What machine learning algorithm can be used to predict the stock market?

Question

Alternatively, to predict foreign exchange markets. I know this can get pretty complicated, so as an introduction, I'm looking for a simple prediction algorithm that has some accuracy.

(It's for a M.Sc. university project that lasts four months)

I've read that a multi-layer neural network might be useful. Any thoughts on that? In addition, semantic analysis of social media may provide insight into market behavior which influences the stock market. However, semantic analysis is a bit outside the scope of the project at the moment.

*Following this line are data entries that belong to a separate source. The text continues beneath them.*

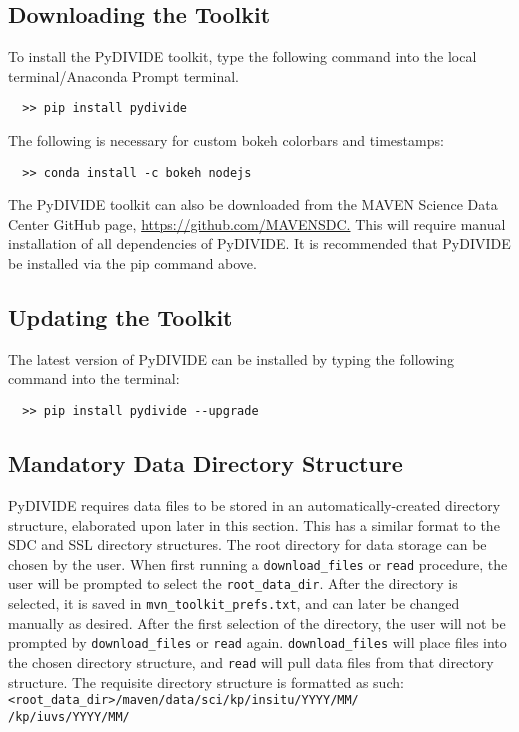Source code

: \documentclass{article}
\begin{document}
\subsection{Downloading the Toolkit}
To install the PyDIVIDE toolkit, type the following command into the local terminal/Anaconda Prompt terminal.
\vspace{-5mm}
\begin{verbatim}
  >> pip install pydivide
\end{verbatim}
The following is necessary for custom bokeh colorbars and timestamps:
\vspace{-5mm}
\begin{verbatim}
  >> conda install -c bokeh nodejs
\end{verbatim}
The PyDIVIDE toolkit can also be downloaded from the MAVEN Science Data Center GitHub page, \href{https://github.com/MAVENSDC}{https://github.com/MAVENSDC.}
This will require manual installation of all dependencies of PyDIVIDE. It is recommended that PyDIVIDE be installed via the pip command above.

\subsection{Updating the Toolkit}
The latest version of PyDIVIDE can be installed by typing the following command into the terminal:
\vspace{-5mm}
\begin{verbatim}
  >> pip install pydivide --upgrade
\end{verbatim}

\subsection{Mandatory Data Directory Structure}
\label{subsec:Mandatory Data Directory Structure}
PyDIVIDE requires data files to be stored in an automatically-created directory structure, elaborated upon later in this section. This has a similar format to the SDC and SSL directory structures. The root directory for data storage can be chosen by the user. When first running a \texttt{download\_files} or \texttt{read} procedure, the user will be prompted to select the \texttt{root\_data\_dir}. After the directory is selected, it is saved in \texttt{mvn\_toolkit\_prefs.txt}, and can later be changed manually as desired. After the first selection of the directory, the user will not be prompted by \texttt{download\_files} or \texttt{read} again. \texttt{download\_files} will place files into the chosen directory structure, and \texttt{read} will pull data files from that directory structure. The requisite directory structure is formatted as such:\\
\texttt{<root\_data\_dir>/maven/data/sci/kp/insitu/YYYY/MM/}\\
\texttt{\indent \indent \indent \indent \indent \indent \indent \indent \indent \indent \enskip /kp/iuvs/YYYY/MM/}\\
\end{document}
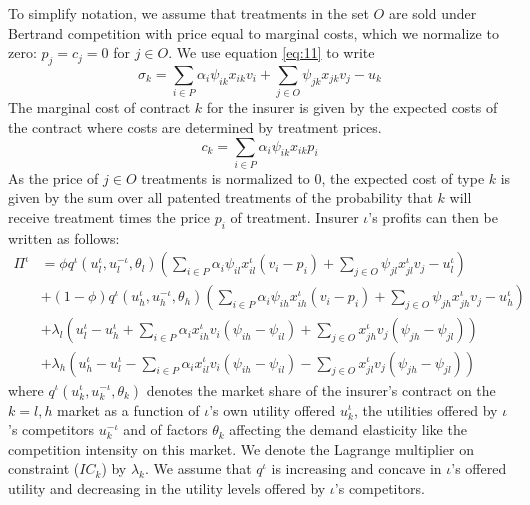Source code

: \documentclass[a4paper,12pt]{article}
\begin{document}
To simplify notation, we assume that treatments in the set \(O\) are sold under Bertrand competition with price equal to marginal costs, which we normalize to zero: \(p_j = c_j =0\) for \(j \in O\). We use equation \eqref{eq:11} to write
\begin{equation}
\label{eq:13}
\sigma_k = \sum_{i \in P} \alpha_i \psi_{ik} x_{ik} v_i + \sum_{j \in O} \psi_{jk} x_{jk} v_j - u_k
\end{equation}
The marginal cost of contract \(k\) for the insurer is given by the expected costs of the contract where costs are determined by treatment prices.
\begin{equation}
\label{eq:14}
c_k = \sum_{i \in P} \alpha_i \psi_{ik} x_{ik} p_i
\end{equation}
As the price of \(j \in O\) treatments is normalized to 0, the expected cost of type \(k\) is given by the sum over all patented treatments of the probability that \(k\) will receive treatment times the price \(p_i\) of treatment. Insurer \(\iota\)'s profits can then be written as follows:
\begin{align} \nonumber
\Pi^{\iota} &= \phi q^{\iota}(u_l^{\iota},u_l^{-\iota},\theta_l) (\sum_{i \in P} \alpha_i \psi_{il} x_{il}^{\iota} (v_i-p_i) + \sum_{j \in O} \psi_{jl} x_{jl}^{\iota} v_j - u_l^{\iota}) \\ \nonumber
    &+ (1-\phi) q^{\iota}(u_h^{\iota},u_h^{-\iota},\theta_h) (\sum_{i \in P} \alpha_i \psi_{ih} x_{ih}^{\iota} (v_i-p_i) + \sum_{j \in O} \psi_{jh} x_{jh}^{\iota} v_j - u_h^{\iota}) \\
    \label{eq:15}
    &+ \lambda_l (u_l^{\iota} - u_h^{\iota} + \sum_{i \in P} \alpha_i x_{ih}^{\iota} v_i (\psi_{ih}-\psi_{il}) + \sum_{j \in O} x_{jh}^{\iota} v_j (\psi_{jh}-\psi_{jl})) \\ \nonumber
    &+ \lambda_h (u_h^{\iota} - u_l^{\iota} - \sum_{i \in P} \alpha_i x_{il}^{\iota} v_i (\psi_{ih}-\psi_{il}) - \sum_{j \in O} x_{jl}^{\iota} v_j (\psi_{jh}-\psi_{jl}))
\end{align}
where \(q^{\iota}(u_k^{\iota},u_k^{-\iota},\theta_k)\) denotes the market share of the insurer's contract on the \(k=l,h\) market as a function of \(\iota\)'s own utility offered \(u_k^{\iota}\), the utilities offered by \(\iota\)'s competitors \(u_k^{-\iota}\) and of factors \(\theta_k\) affecting the demand elasticity like the competition intensity on this market. We denote the Lagrange multiplier on constraint (\(IC_k\)) by \(\lambda_k\). We assume that \(q^{\iota}\) is increasing and concave in \(\iota\)'s offered utility and decreasing in the utility levels offered by \(\iota\)'s competitors.
\end{document}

If one believes the efficient-market hypothesis, it is impossible to consistently achieve higher than average market returns (without insider knowledge), which is built into current rates/prices. A lot of people disagree with this, but almost everyone agrees that it is true for a casual investor. In other words, a 3 line model based off of rand() is probably almost as good as the typical investor :P — rm999, Jan 20 '12 at 16:12
It seems unlikely that anyone would be willing to share an algorithm that has *any* out-of-sample accuracy. Except, perhaps, some published academic work where the anomaly is small and doesn't cover transaction costs. — NPE, Jan 20 '12 at 16:47
For academic work, it might be more worthwhile to model the prices rather than try to predict it. Prediction will probably prove to be unsuccessful, but modeling might at least provide some insight into how things actually work, and theoretically may be extended to prediction. — highBandWidth, Jan 20 '12 at 17:31
@highBandWidth, I never got this issue with statistics... if you assume prediction will failed. so why use it in the first place? why modeling ? What good does this for, except for academic paper ? please read...http://stats.stackexchange.com/questions/18896/practical-thoughts-on-explanatory-vs-predictive-modeling — Dov, Jan 20 '12 at 20:44
@Dov: In some sense prediction is the easier task since you may end up with a model with nonsensical (in the real world) coefficients that still ends up predicting rather well. Black boxes like Neural Networks and SVMs aren't even designed to provide interpretable coefficients. On the other hand, a model can take into account "the future" (i.e. data after the point in time you're analyzing), while actual predictions of course cannot. Perhaps that's what is meant here. — Wayne, Jan 20 '12 at 22:02
+1 I don't usually upvote casual, short answers like this, but it's spot on. — whuber, Jan 20 '12 at 17:28
@wayne, thanks for this interesting comment!! As I coming from the Machine learning world --> maybe prediction is indeed end up with nonsensical model. but if it successfully predict the stock market trends what do i care ? ... not sure how much prediction is easier. I see that highBandWidth suggest use modeling when he realized that prediction is a hard task... — Dov, Jan 21 '12 at 07:30
@Dov: I'm just trying to make sense of it myself. On the one hand, it sounds like highBandWidth was really saying, "Overfit your data with detailed, plausible factors and 'explain' what's going on". On the other, perhaps he's talking about generative versus discriminative models, or perhaps he's talking about the bias-variance tradeoff: academics often want unbiasedness, so that their coefficients are more accurate, even if the result is variance that makes prediction (in the stock market sense) useless. If the advice makes sense, I think it's one of these two concepts. — Wayne, Jan 21 '12 at 15:06
@wayne I don't think it's about overfitting, it's about allowing predictors that cannot be used for predictions, for example variables that occur during/after stock movements - if you find that apple and microsoft stock tend to correlate, this fact cannot be used to predict msft stock but can be very informative. — rm999, Jan 22 '12 at 07:43
@dov - that they correlate :P It was a made-up example, but it could indicate that there is a shared causation of their stock movements. — rm999, Jan 22 '12 at 08:10

score 18 · Accepted Answer · edited Apr 13 '17 at 12:44

18

As babelproofreader mentioned, those that have a successful algorithm tend to be very secretive about it. Thus it's unlikely that any widely available algorithm is going to be very useful out of the box unless you are doing something clever with it (at which point it sort of stops being widely available since you are adding to it).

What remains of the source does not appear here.